Could you reproduce every entry that follows, exactly as shown?

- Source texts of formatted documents
▶
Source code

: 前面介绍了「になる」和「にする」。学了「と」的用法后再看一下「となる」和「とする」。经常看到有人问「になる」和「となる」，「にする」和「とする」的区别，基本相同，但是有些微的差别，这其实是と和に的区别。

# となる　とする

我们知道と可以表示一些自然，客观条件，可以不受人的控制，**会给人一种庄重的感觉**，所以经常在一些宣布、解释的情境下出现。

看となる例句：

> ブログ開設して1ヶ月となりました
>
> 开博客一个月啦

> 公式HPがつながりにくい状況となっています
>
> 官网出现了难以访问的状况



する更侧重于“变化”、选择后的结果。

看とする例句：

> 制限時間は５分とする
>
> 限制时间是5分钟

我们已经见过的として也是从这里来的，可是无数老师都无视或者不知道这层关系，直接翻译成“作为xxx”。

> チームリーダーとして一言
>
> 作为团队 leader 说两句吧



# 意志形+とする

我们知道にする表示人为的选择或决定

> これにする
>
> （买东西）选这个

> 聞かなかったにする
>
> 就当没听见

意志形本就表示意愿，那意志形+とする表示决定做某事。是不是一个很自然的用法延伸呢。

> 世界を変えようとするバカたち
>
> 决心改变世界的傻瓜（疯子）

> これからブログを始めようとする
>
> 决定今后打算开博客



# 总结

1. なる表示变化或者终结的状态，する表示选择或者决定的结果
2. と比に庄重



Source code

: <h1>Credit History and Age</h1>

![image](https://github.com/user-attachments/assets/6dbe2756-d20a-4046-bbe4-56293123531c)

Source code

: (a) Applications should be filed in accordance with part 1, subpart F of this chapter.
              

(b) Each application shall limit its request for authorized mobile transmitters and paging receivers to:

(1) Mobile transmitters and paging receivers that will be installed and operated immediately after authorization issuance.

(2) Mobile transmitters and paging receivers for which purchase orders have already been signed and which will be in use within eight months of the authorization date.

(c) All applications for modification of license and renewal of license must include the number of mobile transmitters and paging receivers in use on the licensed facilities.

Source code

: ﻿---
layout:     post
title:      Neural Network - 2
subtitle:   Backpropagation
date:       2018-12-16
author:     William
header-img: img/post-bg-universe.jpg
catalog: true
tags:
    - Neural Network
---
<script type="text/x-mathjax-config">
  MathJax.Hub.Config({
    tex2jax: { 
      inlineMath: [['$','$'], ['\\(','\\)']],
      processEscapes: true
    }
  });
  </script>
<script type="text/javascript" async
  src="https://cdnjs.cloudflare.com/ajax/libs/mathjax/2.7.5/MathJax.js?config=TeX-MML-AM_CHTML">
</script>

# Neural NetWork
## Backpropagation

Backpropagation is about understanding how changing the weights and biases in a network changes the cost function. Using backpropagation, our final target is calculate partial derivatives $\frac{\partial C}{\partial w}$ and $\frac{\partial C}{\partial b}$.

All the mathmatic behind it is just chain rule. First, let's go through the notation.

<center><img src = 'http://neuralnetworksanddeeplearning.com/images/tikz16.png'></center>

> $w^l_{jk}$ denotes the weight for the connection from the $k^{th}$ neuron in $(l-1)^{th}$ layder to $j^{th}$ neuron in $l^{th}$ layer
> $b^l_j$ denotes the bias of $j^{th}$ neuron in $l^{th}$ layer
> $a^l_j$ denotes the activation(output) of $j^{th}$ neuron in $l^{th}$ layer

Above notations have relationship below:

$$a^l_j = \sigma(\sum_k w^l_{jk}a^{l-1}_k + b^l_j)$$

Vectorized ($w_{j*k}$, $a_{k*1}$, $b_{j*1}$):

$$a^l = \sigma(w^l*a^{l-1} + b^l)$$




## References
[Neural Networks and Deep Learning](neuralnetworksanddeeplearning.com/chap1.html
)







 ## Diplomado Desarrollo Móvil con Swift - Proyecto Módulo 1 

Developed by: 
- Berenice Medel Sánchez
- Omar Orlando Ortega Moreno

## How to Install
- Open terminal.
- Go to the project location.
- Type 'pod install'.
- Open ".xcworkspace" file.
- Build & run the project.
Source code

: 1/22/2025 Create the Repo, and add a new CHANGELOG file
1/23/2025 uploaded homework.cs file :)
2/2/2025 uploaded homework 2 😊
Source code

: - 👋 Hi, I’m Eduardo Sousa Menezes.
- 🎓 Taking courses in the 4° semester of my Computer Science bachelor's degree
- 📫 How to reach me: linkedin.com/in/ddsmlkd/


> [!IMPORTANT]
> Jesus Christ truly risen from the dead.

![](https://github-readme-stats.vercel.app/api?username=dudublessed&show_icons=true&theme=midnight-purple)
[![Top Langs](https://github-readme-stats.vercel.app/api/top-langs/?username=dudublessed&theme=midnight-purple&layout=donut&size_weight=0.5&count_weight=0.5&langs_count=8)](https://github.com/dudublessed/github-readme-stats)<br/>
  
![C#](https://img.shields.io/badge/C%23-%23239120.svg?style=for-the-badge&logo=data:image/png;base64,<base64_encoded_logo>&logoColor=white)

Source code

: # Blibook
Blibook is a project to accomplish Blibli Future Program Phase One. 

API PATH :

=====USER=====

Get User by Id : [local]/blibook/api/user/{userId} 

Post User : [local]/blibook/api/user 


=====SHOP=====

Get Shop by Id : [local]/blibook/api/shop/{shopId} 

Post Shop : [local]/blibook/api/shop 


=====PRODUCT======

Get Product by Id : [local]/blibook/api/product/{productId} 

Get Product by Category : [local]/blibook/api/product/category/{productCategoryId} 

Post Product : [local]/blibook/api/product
◀
- Worked solution
Source code

: 前面介绍了「になる」和「にする」。学了「と」的用法后再看一下「となる」和「とする」。经常看到有人问「になる」和「となる」，「にする」和「とする」的区别，基本相同，但是有些微的差别，这其实是と和に的区别。

# となる　とする

我们知道と可以表示一些自然，客观条件，可以不受人的控制，**会给人一种庄重的感觉**，所以经常在一些宣布、解释的情境下出现。

看となる例句：

> ブログ開設して1ヶ月となりました
>
> 开博客一个月啦

> 公式HPがつながりにくい状況となっています
>
> 官网出现了难以访问的状况



する更侧重于“变化”、选择后的结果。

看とする例句：

> 制限時間は５分とする
>
> 限制时间是5分钟

我们已经见过的として也是从这里来的，可是无数老师都无视或者不知道这层关系，直接翻译成“作为xxx”。

> チームリーダーとして一言
>
> 作为团队 leader 说两句吧



# 意志形+とする

我们知道にする表示人为的选择或决定

> これにする
>
> （买东西）选这个

> 聞かなかったにする
>
> 就当没听见

意志形本就表示意愿，那意志形+とする表示决定做某事。是不是一个很自然的用法延伸呢。

> 世界を変えようとするバカたち
>
> 决心改变世界的傻瓜（疯子）

> これからブログを始めようとする
>
> 决定今后打算开博客



# 总结

1. なる表示变化或者终结的状态，する表示选择或者决定的结果
2. と比に庄重



Source code

: <h1>Credit History and Age</h1>

![image](https://github.com/user-attachments/assets/6dbe2756-d20a-4046-bbe4-56293123531c)

Source code

: (a) Applications should be filed in accordance with part 1, subpart F of this chapter.
              

(b) Each application shall limit its request for authorized mobile transmitters and paging receivers to:

(1) Mobile transmitters and paging receivers that will be installed and operated immediately after authorization issuance.

(2) Mobile transmitters and paging receivers for which purchase orders have already been signed and which will be in use within eight months of the authorization date.

(c) All applications for modification of license and renewal of license must include the number of mobile transmitters and paging receivers in use on the licensed facilities.

Source code

: ﻿---
layout:     post
title:      Neural Network - 2
subtitle:   Backpropagation
date:       2018-12-16
author:     William
header-img: img/post-bg-universe.jpg
catalog: true
tags:
    - Neural Network
---
<script type="text/x-mathjax-config">
  MathJax.Hub.Config({
    tex2jax: { 
      inlineMath: [['$','$'], ['\\(','\\)']],
      processEscapes: true
    }
  });
  </script>
<script type="text/javascript" async
  src="https://cdnjs.cloudflare.com/ajax/libs/mathjax/2.7.5/MathJax.js?config=TeX-MML-AM_CHTML">
</script>

# Neural NetWork
## Backpropagation

Backpropagation is about understanding how changing the weights and biases in a network changes the cost function. Using backpropagation, our final target is calculate partial derivatives $\frac{\partial C}{\partial w}$ and $\frac{\partial C}{\partial b}$.

All the mathmatic behind it is just chain rule. First, let's go through the notation.

<center><img src = 'http://neuralnetworksanddeeplearning.com/images/tikz16.png'></center>

> $w^l_{jk}$ denotes the weight for the connection from the $k^{th}$ neuron in $(l-1)^{th}$ layder to $j^{th}$ neuron in $l^{th}$ layer
> $b^l_j$ denotes the bias of $j^{th}$ neuron in $l^{th}$ layer
> $a^l_j$ denotes the activation(output) of $j^{th}$ neuron in $l^{th}$ layer

Above notations have relationship below:

$$a^l_j = \sigma(\sum_k w^l_{jk}a^{l-1}_k + b^l_j)$$

Vectorized ($w_{j*k}$, $a_{k*1}$, $b_{j*1}$):

$$a^l = \sigma(w^l*a^{l-1} + b^l)$$




## References
[Neural Networks and Deep Learning](neuralnetworksanddeeplearning.com/chap1.html
)







 ## Diplomado Desarrollo Móvil con Swift - Proyecto Módulo 1 

Developed by: 
- Berenice Medel Sánchez
- Omar Orlando Ortega Moreno

## How to Install
- Open terminal.
- Go to the project location.
- Type 'pod install'.
- Open ".xcworkspace" file.
- Build & run the project.
Source code

: 1/22/2025 Create the Repo, and add a new CHANGELOG file
1/23/2025 uploaded homework.cs file :)
2/2/2025 uploaded homework 2 😊
Source code

: - 👋 Hi, I’m Eduardo Sousa Menezes.
- 🎓 Taking courses in the 4° semester of my Computer Science bachelor's degree
- 📫 How to reach me: linkedin.com/in/ddsmlkd/


> [!IMPORTANT]
> Jesus Christ truly risen from the dead.

![](https://github-readme-stats.vercel.app/api?username=dudublessed&show_icons=true&theme=midnight-purple)
[![Top Langs](https://github-readme-stats.vercel.app/api/top-langs/?username=dudublessed&theme=midnight-purple&layout=donut&size_weight=0.5&count_weight=0.5&langs_count=8)](https://github.com/dudublessed/github-readme-stats)<br/>
  
![C#](https://img.shields.io/badge/C%23-%23239120.svg?style=for-the-badge&logo=data:image/png;base64,<base64_encoded_logo>&logoColor=white)

Source code

: # Blibook
Blibook is a project to accomplish Blibli Future Program Phase One. 

API PATH :

=====USER=====

Get User by Id : [local]/blibook/api/user/{userId} 

Post User : [local]/blibook/api/user 


=====SHOP=====

Get Shop by Id : [local]/blibook/api/shop/{shopId} 

Post Shop : [local]/blibook/api/shop 


=====PRODUCT======

Get Product by Id : [local]/blibook/api/product/{productId} 

Get Product by Category : [local]/blibook/api/product/category/{productCategoryId} 

Post Product : [local]/blibook/api/product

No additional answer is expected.